DIRECTIONS FOR THIS TASK: Apart from the images, every record below must be given again without alteration.

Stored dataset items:
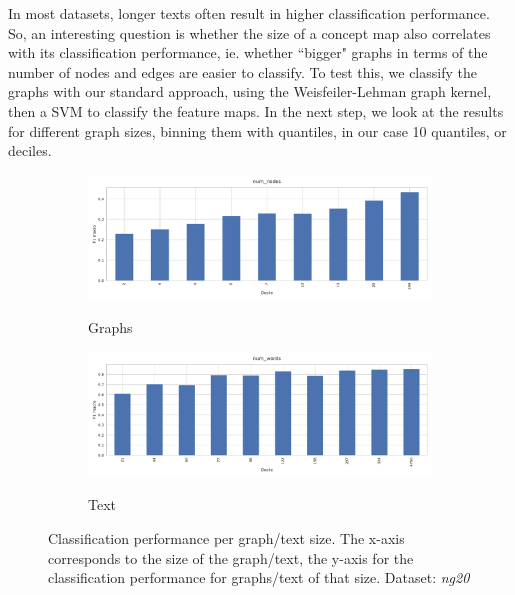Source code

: 
In most datasets, longer texts often result in higher classification performance.
So, an interesting question is whether the size of a concept map also correlates with its classification performance, ie. whether ``bigger" graphs in terms of the number of nodes and edges are easier to classify.
To test this, we classify the graphs with our standard approach, using the Weisfeiler-Lehman graph kernel, then a SVM to classify the feature maps.
In the next step, we look at the results for different graph sizes, binning them with quantiles, in our case 10 quantiles, or deciles.

\begin{figure}[htb!]
	\begin{subfigure}[t]{.5\linewidth}	{\includegraphics[width=\linewidth]{assets/figures/graph_binning_num_nodes.pdf}\label{fig:todo_1}}
	\caption{Graphs}
	\end{subfigure}
	\hfill
		\begin{subfigure}[t]{.5\linewidth}
	{\includegraphics[width=\linewidth]{assets/figures/text_binning_num_words.pdf}\label{fig:todo_2}}
	\caption{Text}
	\end{subfigure}
	\caption[Statistics: Histogram of classification performance per graph/text size]{Classification performance per graph/text size. The x-axis corresponds to the size of the graph/text, the y-axis for the classification performance for graphs/text of that size. Dataset: \textit{ng20}}\label{fig:graph_size_performance}
\end{figure}

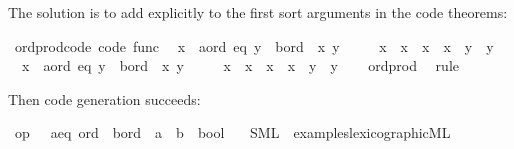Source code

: \begin{isabellebody}
\begin{isamarkuptext}
  The solution is to add  explicitly to the first sort arguments in the
  code theorems:%
\end{isamarkuptext}%
\isamarkuptrue%
\isamarkupfalse%
\ ord{\isacharunderscore}prod{\isacharunderscore}code\ {\isacharbrackleft}code\ func{\isacharbrackright}{\isacharcolon}\isanewline
\ \ {\isachardoublequoteopen}{\isacharparenleft}x{}\ {\isasymColon}\ {\isacharprime}a{\isasymColon}{\isacharbraceleft}ord{\isacharcomma}\ eq{\isacharbraceright}{\isacharcomma}\ y{}\ {\isasymColon}\ {\isacharprime}b{\isasymColon}ord{\isacharparenright}\ {\isacharless}\ {\isacharparenleft}x{}{\isacharcomma}\ y{}{\isacharparenright}\ {\isasymlongleftrightarrow}\isanewline
\ \ \ \ x{}\ {\isacharless}\ x{}\ {\isasymor}\ {\isacharparenleft}x{}\ {\isacharequal}\ x{}\ {\isasymand}\ y{}\ {\isacharless}\ y{}{\isacharparenright}{\isachardoublequoteclose}\isanewline
\ \ {\isachardoublequoteopen}{\isacharparenleft}x{}\ {\isasymColon}\ {\isacharprime}a{\isasymColon}{\isacharbraceleft}ord{\isacharcomma}\ eq{\isacharbraceright}{\isacharcomma}\ y{}\ {\isasymColon}\ {\isacharprime}b{\isasymColon}ord{\isacharparenright}\ {\isasymle}\ {\isacharparenleft}x{}{\isacharcomma}\ y{}{\isacharparenright}\ {\isasymlongleftrightarrow}\isanewline
\ \ \ \ x{}\ {\isacharless}\ x{}\ {\isasymor}\ {\isacharparenleft}x{}\ {\isacharequal}\ x{}\ {\isasymand}\ y{}\ {\isasymle}\ y{}{\isacharparenright}{\isachardoublequoteclose}\isanewline
%
\isadelimproof
\ \ %
\endisadelimproof
%
\isatagproof
{}\isamarkupfalse%
\ ord{\isacharunderscore}prod\ \isamarkupfalse%
\ rule{\isacharplus}%
\endisatagproof
{\isafoldproof}%
%
\isadelimproof
%
\endisadelimproof
%
\begin{isamarkuptext}%
\noindent Then code generation succeeds:%
\end{isamarkuptext}%
\isamarkuptrue%
\isamarkupfalse%
\ {\isachardoublequoteopen}op\ {\isasymle}\ {\isasymColon}\ {\isacharprime}a{\isasymColon}{\isacharbraceleft}eq{\isacharcomma}\ ord{\isacharbraceright}\ {\isasymtimes}\ {\isacharprime}b{\isasymColon}ord\ {\isasymRightarrow}\ {\isacharprime}a\ {\isasymtimes}\ {\isacharprime}b\ {\isasymRightarrow}\ bool{\isachardoublequoteclose}\isanewline
\ \ \ SML\ \ {\isachardoublequoteopen}examples{\isacharslash}lexicographic{\isachardot}ML{\isachardoublequoteclose}%

\end{isabellebody}
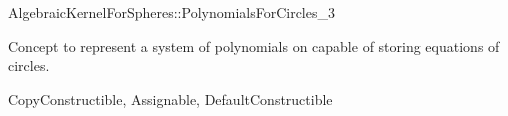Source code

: \begin{ccRefConcept}{AlgebraicKernelForSpheres::PolynomialsForCircles_3}

\ccDefinition

Concept to represent a system of polynomials on 
capable of storing equations of circles. 

\ccRefines
CopyConstructible, Assignable, DefaultConstructible






\ccHasModels


\ccSeeAlso


\end{ccRefConcept}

RESPONSE TO THE EXERCISE:
Source code

: 
In most datasets, longer texts often result in higher classification performance.
So, an interesting question is whether the size of a concept map also correlates with its classification performance, ie. whether ``bigger" graphs in terms of the number of nodes and edges are easier to classify.
To test this, we classify the graphs with our standard approach, using the Weisfeiler-Lehman graph kernel, then a SVM to classify the feature maps.
In the next step, we look at the results for different graph sizes, binning them with quantiles, in our case 10 quantiles, or deciles.

\begin{figure}[htb!]
	\begin{subfigure}[t]{.5\linewidth}	{\includegraphics[width=\linewidth]{assets/figures/graph_binning_num_nodes.pdf}\label{fig:todo_1}}
	\caption{Graphs}
	\end{subfigure}
	\hfill
		\begin{subfigure}[t]{.5\linewidth}
	{\includegraphics[width=\linewidth]{assets/figures/text_binning_num_words.pdf}\label{fig:todo_2}}
	\caption{Text}
	\end{subfigure}
	\caption[Statistics: Histogram of classification performance per graph/text size]{Classification performance per graph/text size. The x-axis corresponds to the size of the graph/text, the y-axis for the classification performance for graphs/text of that size. Dataset: \textit{ng20}}\label{fig:graph_size_performance}
\end{figure}

Source code

: \begin{isabellebody}
\begin{isamarkuptext}
  The solution is to add  explicitly to the first sort arguments in the
  code theorems:%
\end{isamarkuptext}%
\isamarkuptrue%
\isamarkupfalse%
\ ord{\isacharunderscore}prod{\isacharunderscore}code\ {\isacharbrackleft}code\ func{\isacharbrackright}{\isacharcolon}\isanewline
\ \ {\isachardoublequoteopen}{\isacharparenleft}x{}\ {\isasymColon}\ {\isacharprime}a{\isasymColon}{\isacharbraceleft}ord{\isacharcomma}\ eq{\isacharbraceright}{\isacharcomma}\ y{}\ {\isasymColon}\ {\isacharprime}b{\isasymColon}ord{\isacharparenright}\ {\isacharless}\ {\isacharparenleft}x{}{\isacharcomma}\ y{}{\isacharparenright}\ {\isasymlongleftrightarrow}\isanewline
\ \ \ \ x{}\ {\isacharless}\ x{}\ {\isasymor}\ {\isacharparenleft}x{}\ {\isacharequal}\ x{}\ {\isasymand}\ y{}\ {\isacharless}\ y{}{\isacharparenright}{\isachardoublequoteclose}\isanewline
\ \ {\isachardoublequoteopen}{\isacharparenleft}x{}\ {\isasymColon}\ {\isacharprime}a{\isasymColon}{\isacharbraceleft}ord{\isacharcomma}\ eq{\isacharbraceright}{\isacharcomma}\ y{}\ {\isasymColon}\ {\isacharprime}b{\isasymColon}ord{\isacharparenright}\ {\isasymle}\ {\isacharparenleft}x{}{\isacharcomma}\ y{}{\isacharparenright}\ {\isasymlongleftrightarrow}\isanewline
\ \ \ \ x{}\ {\isacharless}\ x{}\ {\isasymor}\ {\isacharparenleft}x{}\ {\isacharequal}\ x{}\ {\isasymand}\ y{}\ {\isasymle}\ y{}{\isacharparenright}{\isachardoublequoteclose}\isanewline
%
\isadelimproof
\ \ %
\endisadelimproof
%
\isatagproof
{}\isamarkupfalse%
\ ord{\isacharunderscore}prod\ \isamarkupfalse%
\ rule{\isacharplus}%
\endisatagproof
{\isafoldproof}%
%
\isadelimproof
%
\endisadelimproof
%
\begin{isamarkuptext}%
\noindent Then code generation succeeds:%
\end{isamarkuptext}%
\isamarkuptrue%
\isamarkupfalse%
\ {\isachardoublequoteopen}op\ {\isasymle}\ {\isasymColon}\ {\isacharprime}a{\isasymColon}{\isacharbraceleft}eq{\isacharcomma}\ ord{\isacharbraceright}\ {\isasymtimes}\ {\isacharprime}b{\isasymColon}ord\ {\isasymRightarrow}\ {\isacharprime}a\ {\isasymtimes}\ {\isacharprime}b\ {\isasymRightarrow}\ bool{\isachardoublequoteclose}\isanewline
\ \ \ SML\ \ {\isachardoublequoteopen}examples{\isacharslash}lexicographic{\isachardot}ML{\isachardoublequoteclose}%

\end{isabellebody}
Source code

: \begin{ccRefConcept}{AlgebraicKernelForSpheres::PolynomialsForCircles_3}

\ccDefinition

Concept to represent a system of polynomials on 
capable of storing equations of circles. 

\ccRefines
CopyConstructible, Assignable, DefaultConstructible






\ccHasModels


\ccSeeAlso


\end{ccRefConcept}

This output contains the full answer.